Your hairstyle is a major part of your identity but it's also an important visual reminder of a time in history. Ever wonder when a photo of ancient relatives was taken? Take a good look at their hair. Along with clothing, it's a simple way to place a time frame on a photo.
In the late 1830s, Melbourne was undergoing a transformation from a simple farming settlement into a fully functioning city. At the same time, the wonder of photography was enthralling people around the world.
By the 1860s the Victorian government hired teams of photographers to capture life around the city, capturing the unique infrastructure as well as its community. From an historical perspective, this initiative to use government photographers, really set Melbourne apart from Sydney.

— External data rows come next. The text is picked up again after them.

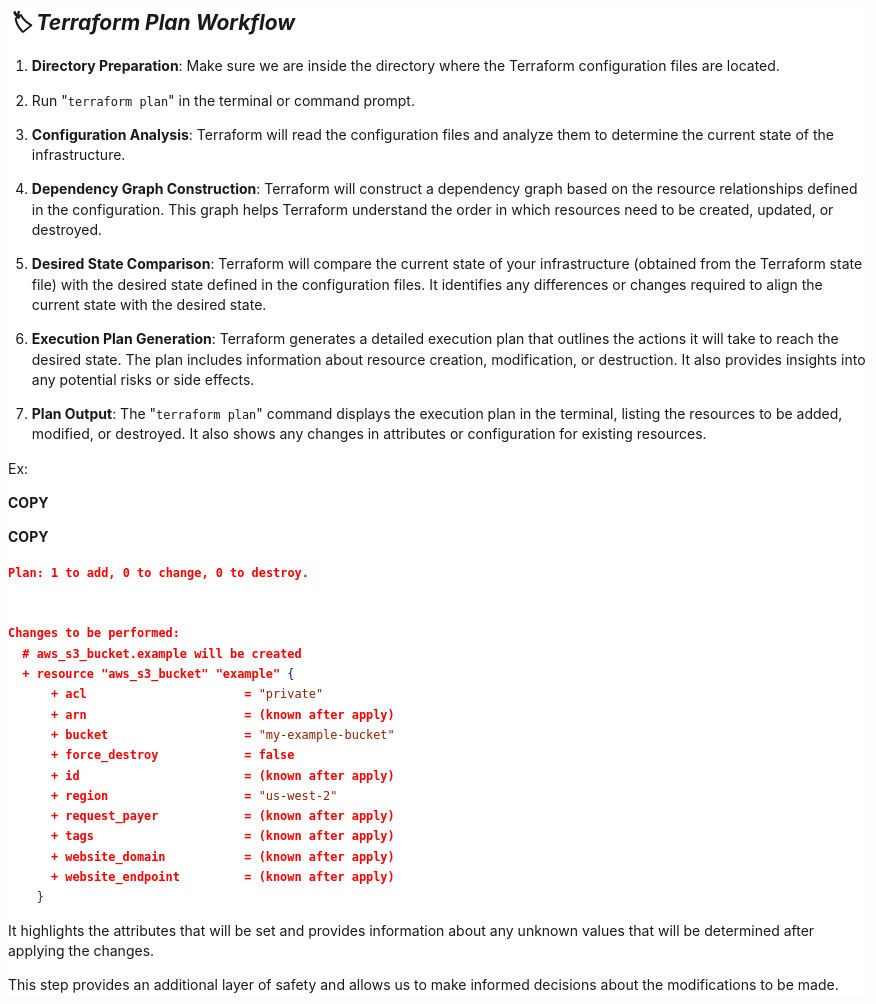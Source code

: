 ## *🏷️ Terraform Plan Workflow*

1. **Directory Preparation**: Make sure we are inside the directory where the Terraform configuration files are located.
    
2. Run "`terraform plan`" in the terminal or command prompt.
    
3. **Configuration Analysis**: Terraform will read the configuration files and analyze them to determine the current state of the infrastructure.
    
4. **Dependency Graph Construction**: Terraform will construct a dependency graph based on the resource relationships defined in the configuration. This graph helps Terraform understand the order in which resources need to be created, updated, or destroyed.
    
5. **Desired State Comparison**: Terraform will compare the current state of your infrastructure (obtained from the Terraform state file) with the desired state defined in the configuration files. It identifies any differences or changes required to align the current state with the desired state.
    
6. **Execution Plan Generation**: Terraform generates a detailed execution plan that outlines the actions it will take to reach the desired state. The plan includes information about resource creation, modification, or destruction. It also provides insights into any potential risks or side effects.
    
7. **Plan Output**: The "`terraform plan`" command displays the execution plan in the terminal, listing the resources to be added, modified, or destroyed. It also shows any changes in attributes or configuration for existing resources.
    

Ex:

**COPY**

**COPY**

```json
Plan: 1 to add, 0 to change, 0 to destroy.


Changes to be performed:
  # aws_s3_bucket.example will be created
  + resource "aws_s3_bucket" "example" {
      + acl                      = "private"
      + arn                      = (known after apply)
      + bucket                   = "my-example-bucket"
      + force_destroy            = false
      + id                       = (known after apply)
      + region                   = "us-west-2"
      + request_payer            = (known after apply)
      + tags                     = (known after apply)
      + website_domain           = (known after apply)
      + website_endpoint         = (known after apply)
    }
```

It highlights the attributes that will be set and provides information about any unknown values that will be determined after applying the changes.

This step provides an additional layer of safety and allows us to make informed decisions about the modifications to be made.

The Victorian Archives Centre, in North Melbourne, is holding an exhibition of photos from the Public Records Office Victoria, featuring all the wild and wonderful hairstyles that make up Australian history. The photos are displayed alongside snaps from community street photographers.
The exhibition's co-curator Kate Follington told The Huffington Post Australia hairstyles are a great reflection of identity.
"The photographs that we've chosen are styles that we think reflect social movement and change at different periods throughout Victoria's history. For example, 'the bob' came along at a time when women were demonstrating their independence. We can also see that we tend to follow trends from overseas, for instance the beehive from America," Follington said.
"The mullet tends to be a style that some countries have adopted more passionately than others, Australia being one of them. It's interesting to see that while popular at different times throughout history, many hairstyles such as the mullet and hippy hair are still worn today."
So let's take a good look at some of the hairstyles that shaped Australian history.
When the Bob first appeared in 1915 it caused a storm. Never before had society been subjected to the sight of a haircut so short it barely touched a woman's ear lobes. The style was short with a little curl and, by the 1920s young women were queuing outside barbershops, eager to have their hair chopped off.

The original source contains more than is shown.